Previous studies have shown that sedimentary basins significantly amplify seismic waves and prolong ground motion duration, thereby intensifying earthquake damage. The Kanto basin, as one of Japan’s most densely populated urban regions, exhibits particularly strong ground motion amplification effects due to its thick sedimentary layers and complex geological setting. This study applies the generalized inversion technique to strong motion observation data from the Kanto Basin and its surrounding areas in Japan. By extracting and separating the S-wave Fourier amplitude spectra, we obtain seismic source parameters, quality factors, and site responses, with a focus on elucidating the differences in site response inside and outside the basin as well as their relationships with site parameters such as v_S30 and the sedimentary layer depth Z_3.2. Furthermore, we compare the site amplification results derived from the generalized inversion method and the horizontal-to-vertical spectral ratio （HVSR） method to assess their applicability across different frequency ranges.

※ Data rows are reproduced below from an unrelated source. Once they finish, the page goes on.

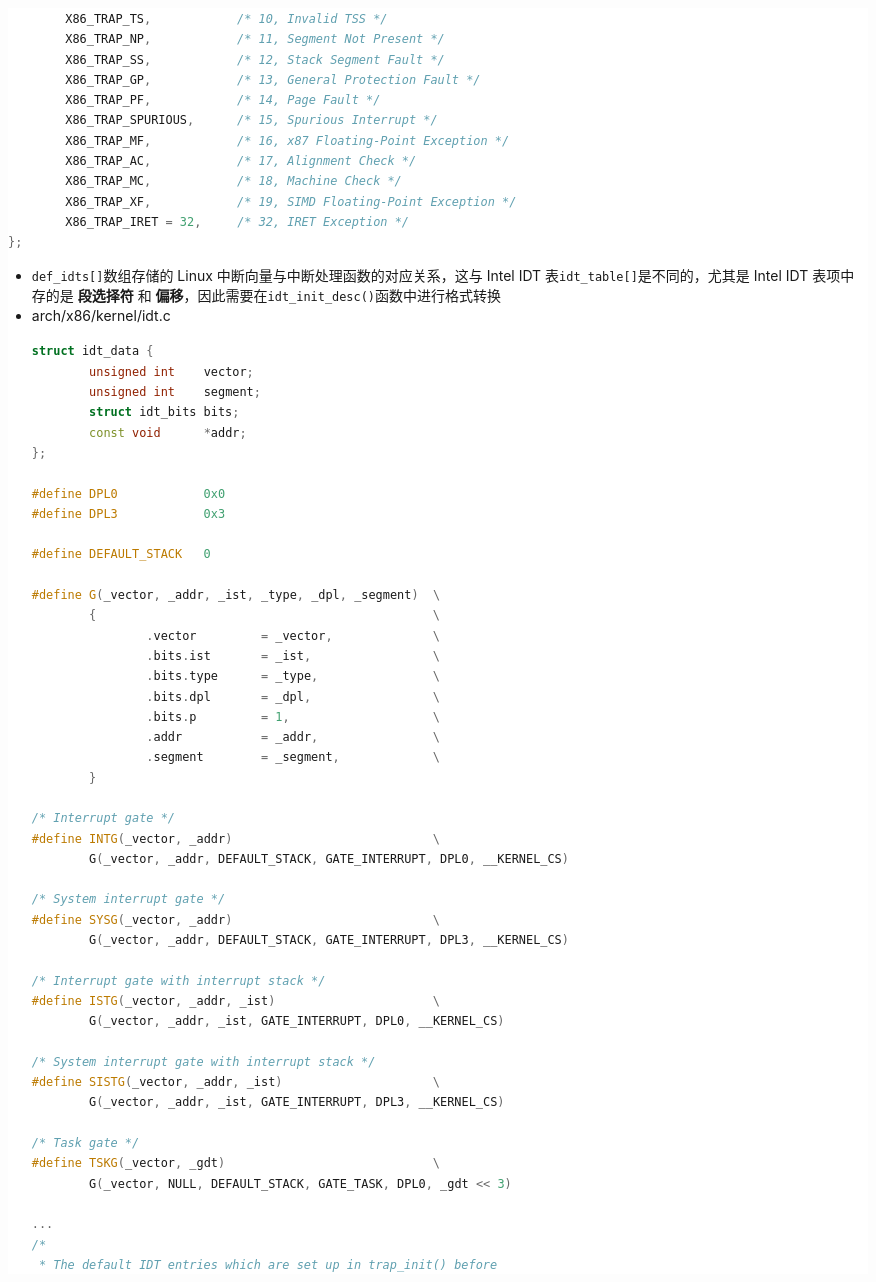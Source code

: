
   ```cpp
          X86_TRAP_TS,            /* 10, Invalid TSS */
          X86_TRAP_NP,            /* 11, Segment Not Present */
          X86_TRAP_SS,            /* 12, Stack Segment Fault */
          X86_TRAP_GP,            /* 13, General Protection Fault */
          X86_TRAP_PF,            /* 14, Page Fault */
          X86_TRAP_SPURIOUS,      /* 15, Spurious Interrupt */
          X86_TRAP_MF,            /* 16, x87 Floating-Point Exception */
          X86_TRAP_AC,            /* 17, Alignment Check */
          X86_TRAP_MC,            /* 18, Machine Check */
          X86_TRAP_XF,            /* 19, SIMD Floating-Point Exception */
          X86_TRAP_IRET = 32,     /* 32, IRET Exception */
  };
  ```
* `def_idts[]`数组存储的 Linux 中断向量与中断处理函数的对应关系，这与 Intel IDT 表`idt_table[]`是不同的，尤其是 Intel IDT 表项中存的是 **段选择符** 和 **偏移**，因此需要在`idt_init_desc()`函数中进行格式转换
* arch/x86/kernel/idt.c
  ```cpp
  struct idt_data {
          unsigned int    vector;
          unsigned int    segment;
          struct idt_bits bits;
          const void      *addr;
  };

  #define DPL0            0x0
  #define DPL3            0x3

  #define DEFAULT_STACK   0

  #define G(_vector, _addr, _ist, _type, _dpl, _segment)  \
          {                                               \
                  .vector         = _vector,              \
                  .bits.ist       = _ist,                 \
                  .bits.type      = _type,                \
                  .bits.dpl       = _dpl,                 \
                  .bits.p         = 1,                    \
                  .addr           = _addr,                \
                  .segment        = _segment,             \
          }

  /* Interrupt gate */
  #define INTG(_vector, _addr)                            \
          G(_vector, _addr, DEFAULT_STACK, GATE_INTERRUPT, DPL0, __KERNEL_CS)

  /* System interrupt gate */
  #define SYSG(_vector, _addr)                            \
          G(_vector, _addr, DEFAULT_STACK, GATE_INTERRUPT, DPL3, __KERNEL_CS)

  /* Interrupt gate with interrupt stack */
  #define ISTG(_vector, _addr, _ist)                      \
          G(_vector, _addr, _ist, GATE_INTERRUPT, DPL0, __KERNEL_CS)

  /* System interrupt gate with interrupt stack */
  #define SISTG(_vector, _addr, _ist)                     \
          G(_vector, _addr, _ist, GATE_INTERRUPT, DPL3, __KERNEL_CS)

  /* Task gate */
  #define TSKG(_vector, _gdt)                             \
          G(_vector, NULL, DEFAULT_STACK, GATE_TASK, DPL0, _gdt << 3)

  ...
  /*
   * The default IDT entries which are set up in trap_init() before
  ```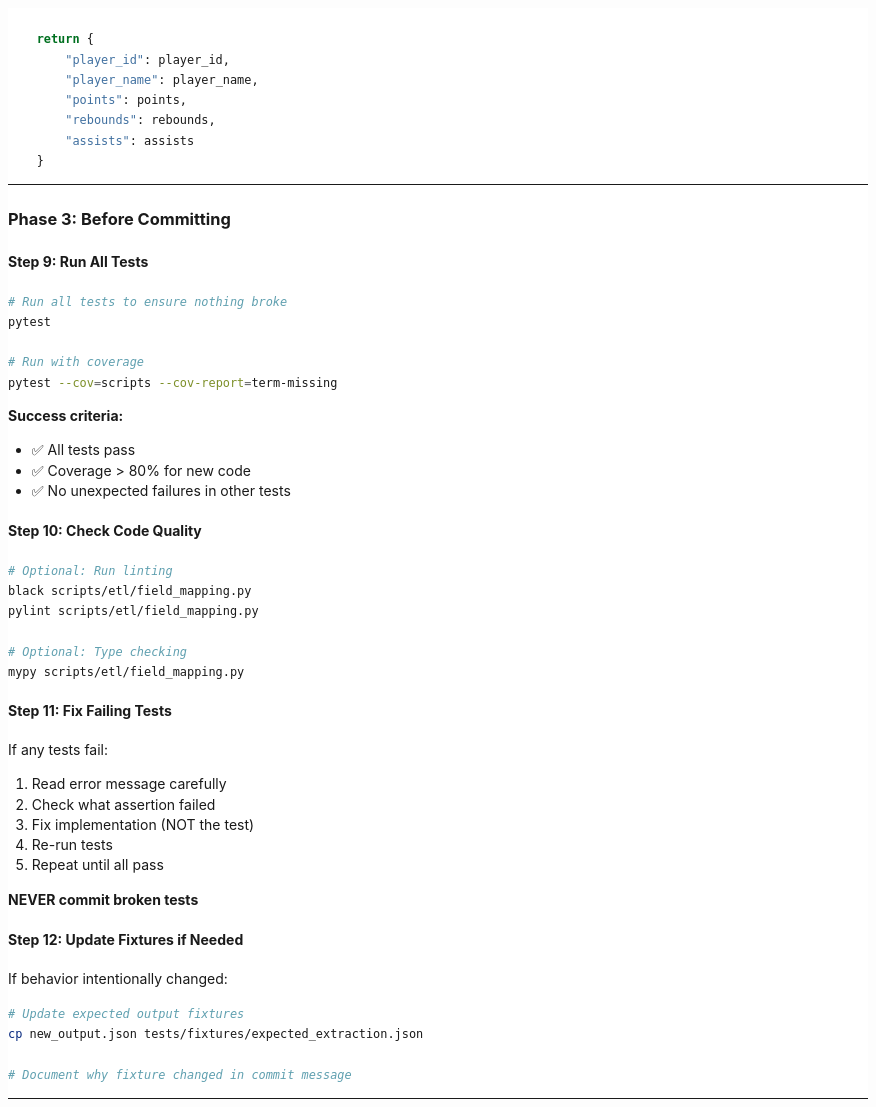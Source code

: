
 ```python

    return {
        "player_id": player_id,
        "player_name": player_name,
        "points": points,
        "rebounds": rebounds,
        "assists": assists
    }
```

---

### Phase 3: Before Committing

#### Step 9: Run All Tests
```bash
# Run all tests to ensure nothing broke
pytest

# Run with coverage
pytest --cov=scripts --cov-report=term-missing
```

**Success criteria:**
- ✅ All tests pass
- ✅ Coverage > 80% for new code
- ✅ No unexpected failures in other tests

#### Step 10: Check Code Quality
```bash
# Optional: Run linting
black scripts/etl/field_mapping.py
pylint scripts/etl/field_mapping.py

# Optional: Type checking
mypy scripts/etl/field_mapping.py
```

#### Step 11: Fix Failing Tests
If any tests fail:
1. Read error message carefully
2. Check what assertion failed
3. Fix implementation (NOT the test)
4. Re-run tests
5. Repeat until all pass

**NEVER commit broken tests**

#### Step 12: Update Fixtures if Needed
If behavior intentionally changed:
```bash
# Update expected output fixtures
cp new_output.json tests/fixtures/expected_extraction.json

# Document why fixture changed in commit message
```

---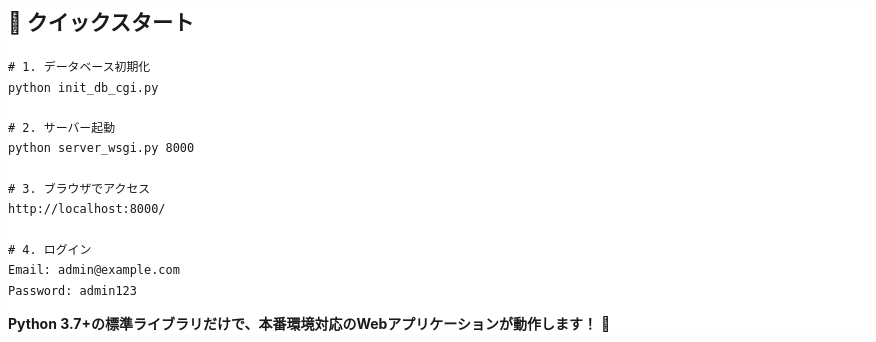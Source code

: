 
## 🚀 クイックスタート

```cmd
# 1. データベース初期化
python init_db_cgi.py

# 2. サーバー起動
python server_wsgi.py 8000

# 3. ブラウザでアクセス
http://localhost:8000/

# 4. ログイン
Email: admin@example.com
Password: admin123
```

**Python 3.7+の標準ライブラリだけで、本番環境対応のWebアプリケーションが動作します！** 🎉
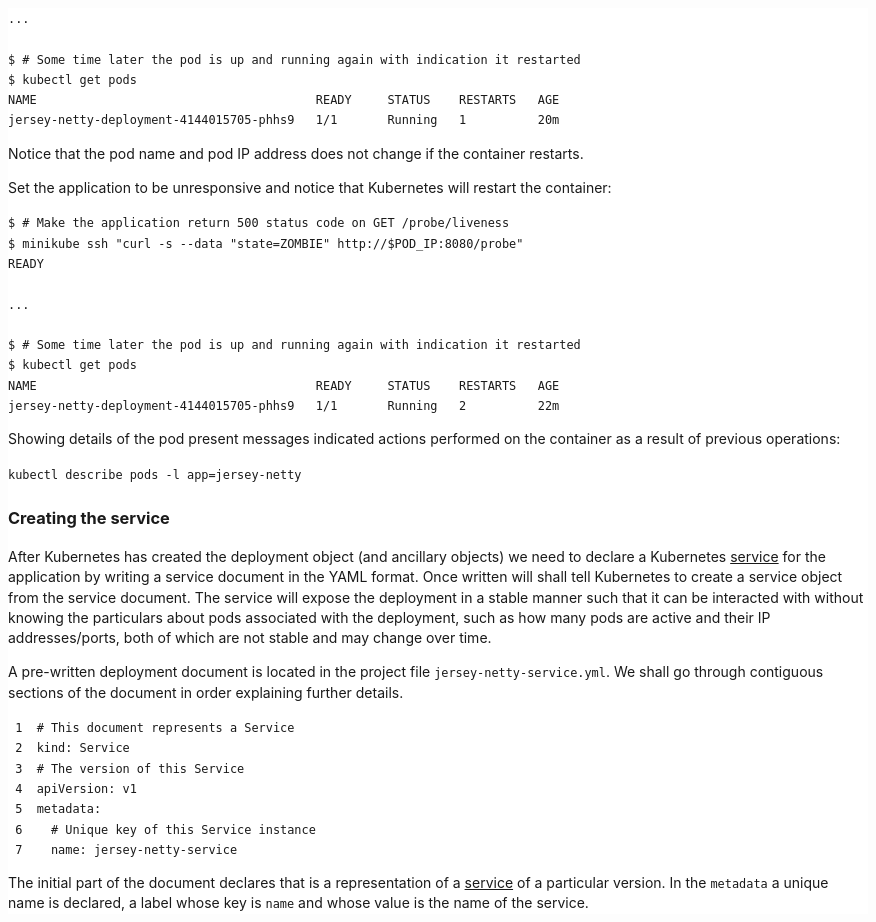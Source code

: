     ...

    $ # Some time later the pod is up and running again with indication it restarted
    $ kubectl get pods
    NAME                                       READY     STATUS    RESTARTS   AGE
    jersey-netty-deployment-4144015705-phhs9   1/1       Running   1          20m

Notice that the pod name and pod IP address does not change if the container
restarts.

Set the application to be unresponsive and notice that Kubernetes will restart
the container:

    $ # Make the application return 500 status code on GET /probe/liveness
    $ minikube ssh "curl -s --data "state=ZOMBIE" http://$POD_IP:8080/probe"
    READY

    ...

    $ # Some time later the pod is up and running again with indication it restarted
    $ kubectl get pods
    NAME                                       READY     STATUS    RESTARTS   AGE
    jersey-netty-deployment-4144015705-phhs9   1/1       Running   2          22m

Showing details of the pod present messages indicated actions performed on the
container as a result of previous operations:

    kubectl describe pods -l app=jersey-netty

### Creating the service

After Kubernetes has created the deployment object (and ancillary objects) we
need to declare a Kubernetes [service][service] for the application by writing a
service document in the YAML format.  Once written will shall tell Kubernetes to
create a service object from the service document.  The service will expose the
deployment in a stable manner such that it can be interacted with without
knowing the particulars about pods associated with the deployment, such as how
many pods are active and their IP addresses/ports, both of which are not stable
and may change over time.

A pre-written deployment document is located in the project file
`jersey-netty-service.yml`.  We shall go through contiguous sections of the
document in order explaining further details.

     1  # This document represents a Service
     2  kind: Service
     3  # The version of this Service
     4  apiVersion: v1
     5  metadata:
     6    # Unique key of this Service instance
     7    name: jersey-netty-service

The initial part of the document declares that is a representation of a
[service][service-api] of a particular version.  In the `metadata` a
unique name  is declared, a label whose key is `name` and whose value is the
name of the service.


[kubernetes]: https://kubernetes.io/docs/concepts/overview/what-is-kubernetes/
[docker]: https://www.docker.com/what-docker
[minikube]: https://github.com/kubernetes/minikube
[prometheus]: https://prometheus.io/
[helm]: https://github.com/kubernetes/helm
[grafana]: https://grafana.com/
[jdk9]: http://jdk.java.net/9/
[musl]: https://www.musl-libc.org/faq.html
[portola]: http://openjdk.java.net/projects/portola/
[jlink]: https://docs.oracle.com/javase/9/tools/jlink.htm
[deployment]: https://kubernetes.io/docs/concepts/workloads/controllers/deployment/
[service]: https://kubernetes.io/docs/concepts/services-networking/service/
[deployment-api]: https://kubernetes.io/docs/api-reference/v1.6/#deployment-v1beta1-apps
[deployment-spec]: https://kubernetes.io/docs/api-reference/v1.6/#deploymentspec-v1beta1-apps
[pod-template-spec]: https://kubernetes.io/docs/api-reference/v1.6/#podtemplatespec-v1-core
[pod-spec]: https://kubernetes.io/docs/api-reference/v1.6/#podspec-v1-core
[container]: https://kubernetes.io/docs/api-reference/v1.6/#container-v1-core
[pod-lifecycle]: https://kubernetes.io/docs/concepts/workloads/pods/pod-lifecycle
[service-api]: https://kubernetes.io/docs/api-reference/v1.6/#service-v1-core
[service-spec]: https://kubernetes.io/docs/api-reference/v1.6/#servicespec-v1-core
[prometheus-default-values-config]: https://github.com/kubernetes/charts/blob/master/stable/prometheus/values.yaml#L414
[prometheus-scrape-config]: https://prometheus.io/docs/operating/configuration/#<scrape_config>
[prometheus-query1]: https://www.digitalocean.com/community/tutorials/how-to-query-prometheus-on-ubuntu-14-04-part-1
[prometheus-query2]: https://www.digitalocean.com/community/tutorials/how-to-query-prometheus-on-ubuntu-14-04-part-2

A strong-motion dataset covering the period from 2010 to 2019 was constructed, including 1194 earthquake events and 74 strong-motion stations, with moment magnitudes M_JMA ranging from 3.0 to 6.5 and source-to-site distances less than 200 km. Using the two-step non-parametric generalized inversion method, we first separate the path attenuation term, and then apply a reference station constraint to extract source and site terms. The main findings are as follows:

1） The derived source spectra conform to the ω² model in the 0.3−24 Hz frequency range. An empirical relationship between seismic moment M₀ and corner frequency f_c was established: lgM₀＝（22.817±0.797）−3lg f_c, corresponding to an average stress drop of 14.9 MPa. The estimated frequency-dependent S-wave quality factor is Q （ f ）＝67f ^1.19.

2） Correlation analysis of site response and v_S30 at different frequencies shows that, for stations inside the basin, site response and v_S30 are moderately to strongly correlated in the low-frequency range （0.5−2.0 Hz）, while this correlation weakens significantly at higher frequencies. For stations outside the basin, the frequency range of moderate to strong correlation extends up to 8 Hz. These results indicate that v_S30 is limited in its ability to represent basin site effects, whereas it performs better outside the basin. The sensitivity of site response to v_S30 differs between the two regions: the correlation peaks near 1 Hz inside the basin and around 4 Hz outside the basin.

3） Empirical relationships between site response and sediment depth Z_3.2 were established. Stations outside the basin show better correlation in the low-frequency range, whereas stations inside the basin exhibit low correlation across all frequencies, with a sign reversal near 3 Hz. In the low-frequency range （0.3 Hz and 1 Hz）, most basin stations have higher site responses than those outside. In both regions, site response generally increases with increasing depth Z_3.2. However, at high frequencies （5.0 Hz and 10.0 Hz）, site response inside the basin decreases with increasing depth Z_3.2, especially at 10 Hz, reflecting the attenuation effect of thick sediments on high-frequency ground motion.

4） The HVSR method systematically underestimates site amplification, particularly in the low-frequency range （＜1 Hz）, and this underestimation is more pronounced for stations insidethe basin than those outside.

These findings reveal the complexity of site response within the basin, which limits the effectiveness of using single site parameters to construct empirical models. The study identifies distinct site amplification characteristics between intra-basin and extra-basin stations in the Kanto region, and offers insights that may inform future investigations of basin effects on ground motion in other regions such as China.